In both environments I don’t have full sudo control where I can install whatever I want (i.e. can’t change nvidia driver), but I am able to install different cuda toolkits locally, same with pip installs with wheels.
I have tried:
env #1 =
Tesla P100,
Nvidia driver 460,
CUDA 11.3 (checked via torch.version.cuda). nvidia-smi shows 11.2. has many cuda versions installed from 10.2 to 11.4
CuDNN 8.2.1.32
TensorRT 8.2.1.8
Torch_TensorRT 1.0.0
Pytorch 1.10.1+cu113 (conda installed)
env #2 =
Quadro M1000M
Nvidia driver 455
CUDA 11.3(checked via torch.version.cuda, backwards compatibilty mode I believe, but technically 11.3 requires 460+ nvidia driver according to the compatibility table). nvidia-smi shows 11.1. has 10.2 version available aside from 11.3 I installed.
CuDNN 8.2.1.32
TensorRT 8.2.1.8
Torch_TensorRT 1.0.0
Pytorch 1.10.1+cu113 (pip installed)
So as you can see the only difference is really the GPU and the NVIDIA driver (455 vs 460).
Is this supposed to work?
On env#1, I can torch_tensorrt compile any models
On env#2, I run into issues if I try to compile any slightly complex models (i.e. resnet34) where it says:
WARNING: [Torch-TensorRT] - Dilation not used in Max pooling converter
WARNING: [Torch-TensorRT TorchScript Conversion Context] - TensorRT was linked against cuBLAS/cuBLAS LT 11.6.3 but loaded cuBLAS/cuBLAS LT 11.5.1
ERROR: [Torch-TensorRT TorchScript Conversion Context] - 1: [wrapper.cpp::plainGemm::197] Error Code 1: Cublas (CUBLAS_STATUS_NOT_SUPPORTED)
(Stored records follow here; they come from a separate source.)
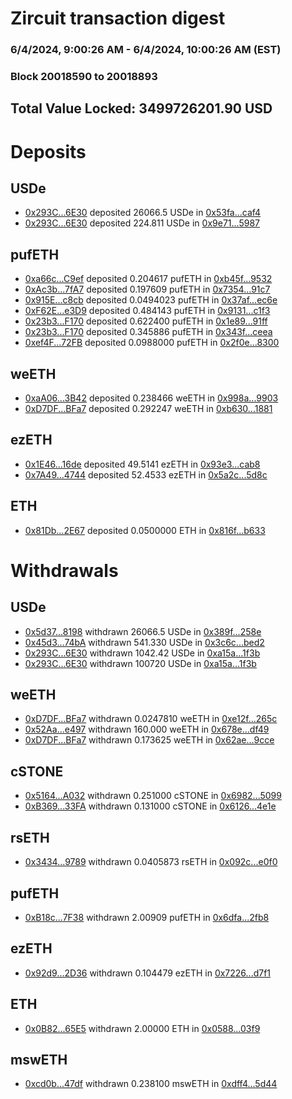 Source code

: # Zircuit transaction digest
### 6/4/2024, 9:00:26 AM - 6/4/2024, 10:00:26 AM (EST)
### Block 20018590 to 20018893

## Total Value Locked: 3499726201.90 USD

# Deposits
## USDe
- [0x293C...6E30](https://etherscan.io/address/0x293C6937D8D82e05B01335F7B33FBA0c8e256E30) deposited 26066.5 USDe in [0x53fa...caf4](https://etherscan.io/tx/0x293C6937D8D82e05B01335F7B33FBA0c8e256E30)
- [0x293C...6E30](https://etherscan.io/address/0x293C6937D8D82e05B01335F7B33FBA0c8e256E30) deposited 224.811 USDe in [0x9e71...5987](https://etherscan.io/tx/0x293C6937D8D82e05B01335F7B33FBA0c8e256E30)
## pufETH
- [0xa66c...C9ef](https://etherscan.io/address/0xa66ceb31a8d61999c1F6847a6c8Cd434d5b9C9ef) deposited 0.204617 pufETH in [0xb45f...9532](https://etherscan.io/tx/0xa66ceb31a8d61999c1F6847a6c8Cd434d5b9C9ef)
- [0xAc3b...7fA7](https://etherscan.io/address/0xAc3b886FA5296f0C641151589F2B1fBd0B197fA7) deposited 0.197609 pufETH in [0x7354...91c7](https://etherscan.io/tx/0xAc3b886FA5296f0C641151589F2B1fBd0B197fA7)
- [0x915E...c8cb](https://etherscan.io/address/0x915E97c7299B0152c1Dd61d6d6a64943a679c8cb) deposited 0.0494023 pufETH in [0x37af...ec6e](https://etherscan.io/tx/0x915E97c7299B0152c1Dd61d6d6a64943a679c8cb)
- [0xF62E...e3D9](https://etherscan.io/address/0xF62E89415aE4cdb79e1091667bA8aaEE6e86e3D9) deposited 0.484143 pufETH in [0x9131...c1f3](https://etherscan.io/tx/0xF62E89415aE4cdb79e1091667bA8aaEE6e86e3D9)
- [0x23b3...F170](https://etherscan.io/address/0x23b36D80c417B4C3892e0ab3B9f2d973959AF170) deposited 0.622400 pufETH in [0x1e89...91ff](https://etherscan.io/tx/0x23b36D80c417B4C3892e0ab3B9f2d973959AF170)
- [0x23b3...F170](https://etherscan.io/address/0x23b36D80c417B4C3892e0ab3B9f2d973959AF170) deposited 0.345886 pufETH in [0x343f...ceea](https://etherscan.io/tx/0x23b36D80c417B4C3892e0ab3B9f2d973959AF170)
- [0xef4F...72FB](https://etherscan.io/address/0xef4Fea0D57BA1436BdefFf8E02b6cC90bD7672FB) deposited 0.0988000 pufETH in [0x2f0e...8300](https://etherscan.io/tx/0xef4Fea0D57BA1436BdefFf8E02b6cC90bD7672FB)
## weETH
- [0xaA06...3B42](https://etherscan.io/address/0xaA065E46e620f5339D71ca1e261e289939353B42) deposited 0.238466 weETH in [0x998a...9903](https://etherscan.io/tx/0xaA065E46e620f5339D71ca1e261e289939353B42)
- [0xD7DF...BFa7](https://etherscan.io/address/0xD7DF7E085214743530afF339aFC420c7c720BFa7) deposited 0.292247 weETH in [0xb630...1881](https://etherscan.io/tx/0xD7DF7E085214743530afF339aFC420c7c720BFa7)
## ezETH
- [0x1E46...16de](https://etherscan.io/address/0x1E4638de9088E6dCD970538F4C8A4020F36C16de) deposited 49.5141 ezETH in [0x93e3...cab8](https://etherscan.io/tx/0x1E4638de9088E6dCD970538F4C8A4020F36C16de)
- [0x7A49...4744](https://etherscan.io/address/0x7A493Be5c2ce014cD049Bf178a1ac0Db1B434744) deposited 52.4533 ezETH in [0x5a2c...5d8c](https://etherscan.io/tx/0x7A493Be5c2ce014cD049Bf178a1ac0Db1B434744)
## ETH
- [0x81Db...2E67](https://etherscan.io/address/0x81Db6De760d74b11887D49Bb64e837CDAECF2E67) deposited 0.0500000 ETH in [0x816f...b633](https://etherscan.io/tx/0x81Db6De760d74b11887D49Bb64e837CDAECF2E67)
# Withdrawals
## USDe
- [0x5d37...8198](https://etherscan.io/address/0x5d374aF2418240666d659fEe68b4c7ee6D988198) withdrawn 26066.5 USDe in [0x389f...258e](https://etherscan.io/tx/0x5d374aF2418240666d659fEe68b4c7ee6D988198)
- [0x45d3...74bA](https://etherscan.io/address/0x45d3eF64Ba0cB4d3e4fed1Ce4785C7fa724074bA) withdrawn 541.330 USDe in [0x3c6c...bed2](https://etherscan.io/tx/0x45d3eF64Ba0cB4d3e4fed1Ce4785C7fa724074bA)
- [0x293C...6E30](https://etherscan.io/address/0x293C6937D8D82e05B01335F7B33FBA0c8e256E30) withdrawn 1042.42 USDe in [0xa15a...1f3b](https://etherscan.io/tx/0x293C6937D8D82e05B01335F7B33FBA0c8e256E30)
- [0x293C...6E30](https://etherscan.io/address/0x293C6937D8D82e05B01335F7B33FBA0c8e256E30) withdrawn 100720 USDe in [0xa15a...1f3b](https://etherscan.io/tx/0x293C6937D8D82e05B01335F7B33FBA0c8e256E30)
## weETH
- [0xD7DF...BFa7](https://etherscan.io/address/0xD7DF7E085214743530afF339aFC420c7c720BFa7) withdrawn 0.0247810 weETH in [0xe12f...265c](https://etherscan.io/tx/0xD7DF7E085214743530afF339aFC420c7c720BFa7)
- [0x52Aa...e497](https://etherscan.io/address/0x52Aa899454998Be5b000Ad077a46Bbe360F4e497) withdrawn 160.000 weETH in [0x678e...df49](https://etherscan.io/tx/0x52Aa899454998Be5b000Ad077a46Bbe360F4e497)
- [0xD7DF...BFa7](https://etherscan.io/address/0xD7DF7E085214743530afF339aFC420c7c720BFa7) withdrawn 0.173625 weETH in [0x62ae...9cce](https://etherscan.io/tx/0xD7DF7E085214743530afF339aFC420c7c720BFa7)
## cSTONE
- [0x5164...A032](https://etherscan.io/address/0x5164e5C6A4f56332F073B1325Aa36Ed99508A032) withdrawn 0.251000 cSTONE in [0x6982...5099](https://etherscan.io/tx/0x5164e5C6A4f56332F073B1325Aa36Ed99508A032)
- [0xB369...33FA](https://etherscan.io/address/0xB369Af06d7a31C97097D67de148cE6d41d1633FA) withdrawn 0.131000 cSTONE in [0x6126...4e1e](https://etherscan.io/tx/0xB369Af06d7a31C97097D67de148cE6d41d1633FA)
## rsETH
- [0x3434...9789](https://etherscan.io/address/0x34349c5569e7B846c3558961552D2202760A9789) withdrawn 0.0405873 rsETH in [0x092c...e0f0](https://etherscan.io/tx/0x34349c5569e7B846c3558961552D2202760A9789)
## pufETH
- [0xB18c...7F38](https://etherscan.io/address/0xB18c38979f2F57035405730c9106C5eDc0597F38) withdrawn 2.00909 pufETH in [0x6dfa...2fb8](https://etherscan.io/tx/0xB18c38979f2F57035405730c9106C5eDc0597F38)
## ezETH
- [0x92d9...2D36](https://etherscan.io/address/0x92d9f64b68e6694b0a634998f8de4290C3Fc2D36) withdrawn 0.104479 ezETH in [0x7226...d7f1](https://etherscan.io/tx/0x92d9f64b68e6694b0a634998f8de4290C3Fc2D36)
## ETH
- [0x0B82...65E5](https://etherscan.io/address/0x0B82cF396DA1c0031A9EAA3459a36AC6bC5B65E5) withdrawn 2.00000 ETH in [0x0588...03f9](https://etherscan.io/tx/0x0B82cF396DA1c0031A9EAA3459a36AC6bC5B65E5)
## mswETH
- [0xcd0b...47df](https://etherscan.io/address/0xcd0b67a61E5e8F4616c19e421e929813B6D947df) withdrawn 0.238100 mswETH in [0xdff4...5d44](https://etherscan.io/tx/0xcd0b67a61E5e8F4616c19e421e929813B6D947df)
ERROR: [Torch-TensorRT TorchScript Conversion Context] - 2: [builder.cpp::buildSerializedNetwork::609] Error Code 2: Internal Error (Assertion enginePtr != nullptr failed. )
If I try to “torch.jit.load” any model made in env #1 (even the simplest ones like a model with 1 conv2d layer) on env #2, I get the following error msg:
~/.local/lib/python3.6/site-packages/torch/jit/_serialization.py in load(f, map_location, _extra_files)
159 cu = torch._C.CompilationUnit()
160 if isinstance(f, str) or isinstance(f, pathlib.Path):
→ 161 cpp_module = torch._C.import_ir_module(cu, str(f), map_location, _extra_files)
162 else:
163 cpp_module = torch._C.import_ir_module_from_buffer(
RuntimeError: [Error thrown at core/runtime/TRTEngine.cpp:44] Expected most_compatible_device to be true but got false
No compatible device was found for instantiating TensorRT engine
Based on the raised warnings and errors, I would recommend to create an issue in the Torch-TensorRT GitHub repository so that the devs could try to debug the issues.